═════ DATA PROVIDED
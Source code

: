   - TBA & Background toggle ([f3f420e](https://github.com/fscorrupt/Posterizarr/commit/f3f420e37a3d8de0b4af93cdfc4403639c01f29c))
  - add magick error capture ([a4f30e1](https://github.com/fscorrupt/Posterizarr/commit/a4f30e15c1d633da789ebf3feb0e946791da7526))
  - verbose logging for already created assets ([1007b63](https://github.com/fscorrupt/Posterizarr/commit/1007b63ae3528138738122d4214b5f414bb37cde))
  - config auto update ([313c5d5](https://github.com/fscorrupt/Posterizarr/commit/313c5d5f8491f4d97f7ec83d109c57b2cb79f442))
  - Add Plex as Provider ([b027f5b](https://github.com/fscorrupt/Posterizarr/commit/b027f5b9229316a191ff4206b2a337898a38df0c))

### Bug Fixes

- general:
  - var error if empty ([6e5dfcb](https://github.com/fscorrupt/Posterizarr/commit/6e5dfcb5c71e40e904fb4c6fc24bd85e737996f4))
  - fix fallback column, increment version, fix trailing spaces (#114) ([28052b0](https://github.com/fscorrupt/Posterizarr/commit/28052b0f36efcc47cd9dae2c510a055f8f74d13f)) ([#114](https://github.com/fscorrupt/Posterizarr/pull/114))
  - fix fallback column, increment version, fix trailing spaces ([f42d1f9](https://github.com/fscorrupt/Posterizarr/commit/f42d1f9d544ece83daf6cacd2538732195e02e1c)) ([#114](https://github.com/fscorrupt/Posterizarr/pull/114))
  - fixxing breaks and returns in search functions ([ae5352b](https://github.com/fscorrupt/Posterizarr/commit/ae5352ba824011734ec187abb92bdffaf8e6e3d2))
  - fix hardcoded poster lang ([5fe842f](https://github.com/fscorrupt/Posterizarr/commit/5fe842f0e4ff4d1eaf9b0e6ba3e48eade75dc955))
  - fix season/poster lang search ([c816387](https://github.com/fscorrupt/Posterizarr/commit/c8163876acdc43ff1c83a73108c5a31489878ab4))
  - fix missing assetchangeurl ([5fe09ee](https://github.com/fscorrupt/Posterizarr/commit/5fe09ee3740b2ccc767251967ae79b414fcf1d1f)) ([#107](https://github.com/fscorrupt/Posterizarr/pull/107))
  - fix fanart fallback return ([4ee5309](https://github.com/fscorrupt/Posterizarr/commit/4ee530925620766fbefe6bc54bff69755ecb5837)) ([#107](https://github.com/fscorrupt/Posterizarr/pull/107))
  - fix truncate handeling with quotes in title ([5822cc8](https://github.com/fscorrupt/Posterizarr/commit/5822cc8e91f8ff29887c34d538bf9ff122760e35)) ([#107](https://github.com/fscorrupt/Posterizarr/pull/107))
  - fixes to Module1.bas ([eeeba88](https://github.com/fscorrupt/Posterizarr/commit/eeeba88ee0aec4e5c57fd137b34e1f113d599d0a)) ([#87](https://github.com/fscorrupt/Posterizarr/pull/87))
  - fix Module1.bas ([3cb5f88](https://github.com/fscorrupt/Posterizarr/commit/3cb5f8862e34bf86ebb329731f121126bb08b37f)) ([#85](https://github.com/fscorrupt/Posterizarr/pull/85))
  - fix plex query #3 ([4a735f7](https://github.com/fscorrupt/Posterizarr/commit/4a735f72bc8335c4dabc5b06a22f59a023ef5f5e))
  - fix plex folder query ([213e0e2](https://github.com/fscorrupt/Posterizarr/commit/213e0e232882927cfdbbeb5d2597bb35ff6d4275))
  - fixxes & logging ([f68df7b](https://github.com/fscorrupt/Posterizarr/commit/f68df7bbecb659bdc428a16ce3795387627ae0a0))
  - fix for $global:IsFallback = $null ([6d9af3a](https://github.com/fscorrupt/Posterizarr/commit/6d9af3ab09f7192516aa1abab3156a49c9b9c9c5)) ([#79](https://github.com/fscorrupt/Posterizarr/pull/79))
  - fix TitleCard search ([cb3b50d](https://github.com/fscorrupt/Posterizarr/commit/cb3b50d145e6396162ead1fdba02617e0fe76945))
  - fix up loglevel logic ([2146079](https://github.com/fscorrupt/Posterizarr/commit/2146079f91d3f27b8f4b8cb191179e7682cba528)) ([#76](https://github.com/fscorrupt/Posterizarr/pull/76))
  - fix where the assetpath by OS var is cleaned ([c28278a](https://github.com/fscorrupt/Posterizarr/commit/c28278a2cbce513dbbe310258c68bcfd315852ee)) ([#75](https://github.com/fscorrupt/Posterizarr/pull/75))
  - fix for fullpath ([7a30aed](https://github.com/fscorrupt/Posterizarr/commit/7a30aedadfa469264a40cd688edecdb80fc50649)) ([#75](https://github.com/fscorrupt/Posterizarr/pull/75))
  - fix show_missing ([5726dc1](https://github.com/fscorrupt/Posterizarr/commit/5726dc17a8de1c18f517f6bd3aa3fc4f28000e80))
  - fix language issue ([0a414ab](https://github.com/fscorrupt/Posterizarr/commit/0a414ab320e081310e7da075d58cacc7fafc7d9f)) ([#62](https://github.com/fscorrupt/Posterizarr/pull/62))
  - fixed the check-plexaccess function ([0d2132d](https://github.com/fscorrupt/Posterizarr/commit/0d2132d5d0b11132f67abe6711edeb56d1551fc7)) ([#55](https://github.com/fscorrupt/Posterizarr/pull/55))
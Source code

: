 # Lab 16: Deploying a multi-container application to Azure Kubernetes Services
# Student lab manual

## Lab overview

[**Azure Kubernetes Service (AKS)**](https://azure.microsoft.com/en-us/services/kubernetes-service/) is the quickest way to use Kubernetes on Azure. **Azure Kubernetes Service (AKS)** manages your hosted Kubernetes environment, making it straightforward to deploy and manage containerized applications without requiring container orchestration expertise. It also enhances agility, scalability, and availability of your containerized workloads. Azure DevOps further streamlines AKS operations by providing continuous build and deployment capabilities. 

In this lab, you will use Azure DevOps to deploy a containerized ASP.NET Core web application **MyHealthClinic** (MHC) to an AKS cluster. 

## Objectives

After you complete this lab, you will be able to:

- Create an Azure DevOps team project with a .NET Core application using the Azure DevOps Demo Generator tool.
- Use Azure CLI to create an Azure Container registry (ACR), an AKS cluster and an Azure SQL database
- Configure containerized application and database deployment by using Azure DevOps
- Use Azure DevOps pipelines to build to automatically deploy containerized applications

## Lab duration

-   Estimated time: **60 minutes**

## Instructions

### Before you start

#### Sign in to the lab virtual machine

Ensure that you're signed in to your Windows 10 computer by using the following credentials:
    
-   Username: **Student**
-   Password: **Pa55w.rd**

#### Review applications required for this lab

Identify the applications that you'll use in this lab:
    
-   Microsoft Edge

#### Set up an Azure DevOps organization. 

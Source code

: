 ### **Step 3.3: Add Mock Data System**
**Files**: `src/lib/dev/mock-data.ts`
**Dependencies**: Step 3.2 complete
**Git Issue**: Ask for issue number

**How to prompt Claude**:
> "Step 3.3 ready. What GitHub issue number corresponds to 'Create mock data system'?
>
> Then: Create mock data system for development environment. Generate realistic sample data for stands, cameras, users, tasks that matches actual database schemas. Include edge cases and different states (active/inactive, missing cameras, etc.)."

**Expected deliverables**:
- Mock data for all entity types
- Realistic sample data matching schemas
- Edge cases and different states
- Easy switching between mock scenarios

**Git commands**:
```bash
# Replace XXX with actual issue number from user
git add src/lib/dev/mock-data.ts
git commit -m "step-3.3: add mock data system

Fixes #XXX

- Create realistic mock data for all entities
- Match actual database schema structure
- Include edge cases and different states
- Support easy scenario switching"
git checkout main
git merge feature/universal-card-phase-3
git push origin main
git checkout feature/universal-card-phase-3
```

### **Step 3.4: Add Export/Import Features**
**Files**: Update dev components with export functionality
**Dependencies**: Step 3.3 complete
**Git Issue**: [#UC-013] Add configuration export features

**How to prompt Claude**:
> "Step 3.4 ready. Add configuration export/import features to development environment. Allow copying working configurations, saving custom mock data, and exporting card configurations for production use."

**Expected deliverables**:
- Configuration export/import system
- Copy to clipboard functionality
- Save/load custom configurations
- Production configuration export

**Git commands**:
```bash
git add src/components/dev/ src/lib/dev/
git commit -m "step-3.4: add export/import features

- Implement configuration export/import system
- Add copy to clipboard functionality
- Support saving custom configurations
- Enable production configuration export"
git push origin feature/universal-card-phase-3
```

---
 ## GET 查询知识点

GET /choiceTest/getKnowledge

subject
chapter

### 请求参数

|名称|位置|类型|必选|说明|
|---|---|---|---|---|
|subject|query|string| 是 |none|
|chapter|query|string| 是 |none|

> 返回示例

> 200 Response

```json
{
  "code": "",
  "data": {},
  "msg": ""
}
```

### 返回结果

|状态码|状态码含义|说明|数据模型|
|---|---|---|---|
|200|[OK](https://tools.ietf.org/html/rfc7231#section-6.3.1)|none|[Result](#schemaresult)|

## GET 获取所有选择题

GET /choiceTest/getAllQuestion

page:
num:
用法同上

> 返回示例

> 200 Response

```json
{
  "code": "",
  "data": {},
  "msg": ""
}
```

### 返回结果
══════════
*EXERCISE DESCRIPTION*: Show the lines above that have the word "actual".

*PROBLEM SOLUTION*:
> Then: Create mock data system for development environment. Generate realistic sample data for stands, cameras, users, tasks that matches actual database schemas. Include edge cases and different states (active/inactive, missing cameras, etc.)."
# Replace XXX with actual issue number from user
- Match actual database schema structure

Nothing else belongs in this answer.